(Records excerpted from a collection)
___

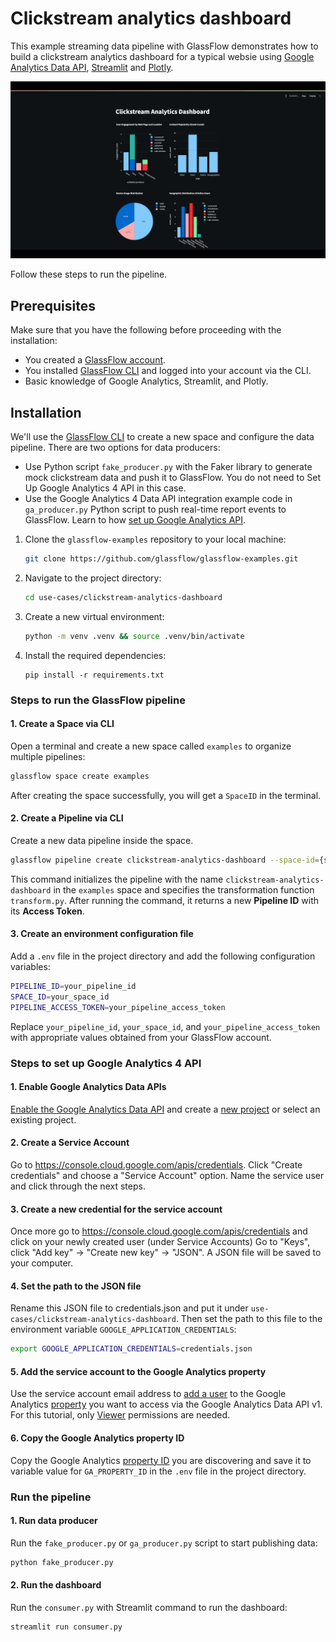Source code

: # Clickstream analytics dashboard

This example streaming data pipeline with GlassFlow demonstrates how to build a clickstream analytics dashboard for a typical websie using [Google Analytics Data API](https://developers.google.com/analytics/devguides/reporting/data/v1), [Streamlit](https://streamlit.io/) and [Plotly](https://plotly.com/).

![Clickstream dashboard with GlassFlow](/assets/Clickstream%20analytics%20dashboard%20use%20case.gif)

Follow these steps to run the pipeline.

## Prerequisites

Make sure that you have the following before proceeding with the installation:

- You created a [GlassFlow account](https://learn.glassflow.dev/docs/get-started/create-account).
- You installed [GlassFlow CLI](https://learn.glassflow.dev/docs/get-started/glassflow-cli) and logged into your account via the CLI.
- Basic knowledge of Google Analytics, Streamlit, and Plotly.

## Installation

We'll use the [GlassFlow CLI](https://learn.glassflow.dev/docs/get-started/glassflow-cli) to create a new space and configure the data pipeline. There are two options for data producers:

- Use Python script `fake_producer.py` with the Faker library to generate mock clickstream data and push it to GlassFlow. You do not need to Set Up Google Analytics 4 API in this case.
- Use the Google Analytics 4 Data API integration example code in `ga_producer.py` Python script to push real-time report events to GlassFlow. Learn to how [set up Google Analytics API](#steps-to-set-up-google-analytics-4-api).

1. Clone the `glassflow-examples` repository to your local machine:
    
    ```bash
    git clone https://github.com/glassflow/glassflow-examples.git
    ```
    
2. Navigate to the project directory:
    
    ```bash
    cd use-cases/clickstream-analytics-dashboard
    ```

3. Create a new virtual environment:
    
    ```bash
    python -m venv .venv && source .venv/bin/activate
    ```
    
4. Install the required dependencies:
    
    ```
    pip install -r requirements.txt
    ```    

### Steps to run the GlassFlow pipeline

#### 1. Create a Space via CLI

Open a terminal and create a new space called `examples` to organize multiple pipelines:

```bash
glassflow space create examples
```

After creating the space successfully, you will get a `SpaceID` in the terminal.

#### 2. Create a Pipeline via CLI

Create a new data pipeline inside the space.

```bash
glassflow pipeline create clickstream-analytics-dashboard --space-id={space_id} --function=transform.py
```

This command initializes the pipeline with the name `clickstream-analytics-dashboard` in the `examples` space and specifies the transformation function `transform.py`. After running the command, it returns a new **Pipeline ID** with its **Access Token**.

#### 3. Create an environment configuration file

Add a `.env` file in the project directory and add the following configuration variables:

```bash
PIPELINE_ID=your_pipeline_id
SPACE_ID=your_space_id
PIPELINE_ACCESS_TOKEN=your_pipeline_access_token
```

Replace `your_pipeline_id`, `your_space_id`, and `your_pipeline_access_token` with appropriate values obtained from your GlassFlow account.

### Steps to set up Google Analytics 4 API

#### 1. Enable Google Analytics Data APIs 

[Enable the Google Analytics Data API](https://console.cloud.google.com/flows/enableapi?apiid=analyticsdata.googleapis.com)
and create a [new project](https://console.cloud.google.com/projectcreate) or select an existing project.

#### 2. Create a Service Account

Go to https://console.cloud.google.com/apis/credentials. Click "Create credentials" and choose a "Service Account" option. Name the service user and click through the next steps.

#### 3. Create a new credential for the service account

Once more go to https://console.cloud.google.com/apis/credentials and click on your newly created user (under Service Accounts)
Go to "Keys", click "Add key" -> "Create new key" -> "JSON". A JSON file will be saved to your computer.

#### 4. Set the path to the JSON file

Rename this JSON file to credentials.json and put it under `use-cases/clickstream-analytics-dashboard`. Then set the path to
this file to the environment variable `GOOGLE_APPLICATION_CREDENTIALS`:

```sh
export GOOGLE_APPLICATION_CREDENTIALS=credentials.json
```

#### 5. Add the service account to the Google Analytics property

Use the service account email address to [add a user](https://support.google.com/analytics/answer/1009702) to the Google Analytics [property](https://developers.google.com/analytics/devguides/reporting/data/v1/property-id) you want to access via the Google Analytics Data API v1. For this tutorial, only [Viewer](https://support.google.com/analytics/answer/9305587) permissions are needed.

#### 6. Copy the Google Analytics property ID

Copy the Google Analytics [property ID](https://developers.google.com/analytics/devguides/reporting/data/v1/property-id) you are discovering and save it to variable value for `GA_PROPERTY_ID` in the `.env` file in the project directory.

### Run the pipeline

#### 1. Run data producer

Run the `fake_producer.py` or `ga_producer.py` script to start publishing data:

```bash
python fake_producer.py
```

#### 2. Run the dashboard

Run the `consumer.py` with Streamlit command to run the dashboard:

```bash
streamlit run consumer.py
```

___

* _Problem requirements_:
Quote only what lies between the first line of the records and the line containing "This example streaming", please, including both lines and excluding images.

* _Worked solution_:
Source code

: # Clickstream analytics dashboard

This example streaming data pipeline with GlassFlow demonstrates how to build a clickstream analytics dashboard for a typical websie using [Google Analytics Data API](https://developers.google.com/analytics/devguides/reporting/data/v1), [Streamlit](https://streamlit.io/) and [Plotly](https://plotly.com/).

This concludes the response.